ITU standard defines management framework for cross-domain network slicing
A new International Telecommunication Union recommendation sets out how operators can coordinate network slices across access, transport, and core networks in IMT-2020 networks and beyond.
The International Telecommunication Union has published a newly approved Recommendation ITU-T M.3375, a standard focused on managing cross-domain network slices in IMT-2020 networks and future mobile systems.
Network slicing allows operators to create logical networks with different performance characteristics over shared infrastructure. This is important for services with distinct requirements, such as enhanced mobile broadband, low-latency applications, and large-scale IoT deployments.
The difficulty is that end-to-end slices often span different parts of the network. Access, transport, and core networks may each be managed by separate systems. The recommendation addresses how these systems should coordinate slice creation, modification, performance monitoring, fault handling, and termination.
A key issue is mapping. Access and core networks use slice identifiers such as S-NSSAI, while transport networks use other identifiers, including VLAN IDs, IPv6 addresses, or UDP ports. ITU-T M.3375 defines how these identifiers should be managed so traffic reaches the correct slice subnet.
The standard also covers quality-of-service mapping.
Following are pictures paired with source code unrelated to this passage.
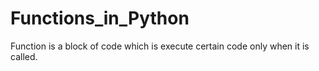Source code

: # Functions_in_Python
Function is a block of code which is execute certain code only when it is called.

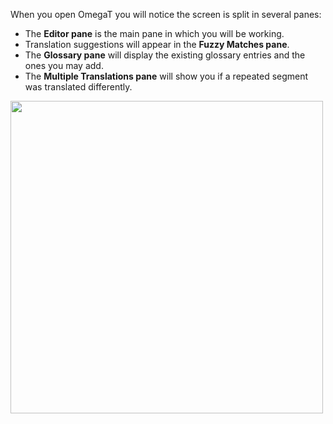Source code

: When you open OmegaT you will notice the screen is split in several panes:

  * The **Editor pane** is the main pane in which you will be working.
  * Translation suggestions will appear in the **Fuzzy Matches pane**.
  * The **Glossary pane** will display the existing glossary entries and the ones you may add.
  * The **Multiple Translations pane** will show you if a repeated segment was translated differently.

[<img src="/lib/exe/fetch.php?w=500&amp;tok=d1fed0&amp;media=ug:05_omegat_panes.jpg" class="media" alt="" width="500" />](/lib/exe/detail.php?id=ug%3Aomt-nav-panes&amp;media=ug:05_omegat_panes.jpg)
It explains how QoS parameters used in mobile networks can be mapped to transport network fields such as DSCP and 802.1p, helping maintain consistent packet treatment across domains.
The recommendation sets out roles for management functions, including the communication service management function, network slice management function, and network slice subnet management functions for access, transport, and core networks.
Its practical value lies in operational coordination. Without agreed procedures for identifier mapping, QoS translation, and lifecycle management, network slicing risks becoming difficult to scale across multi-domain mobile networks.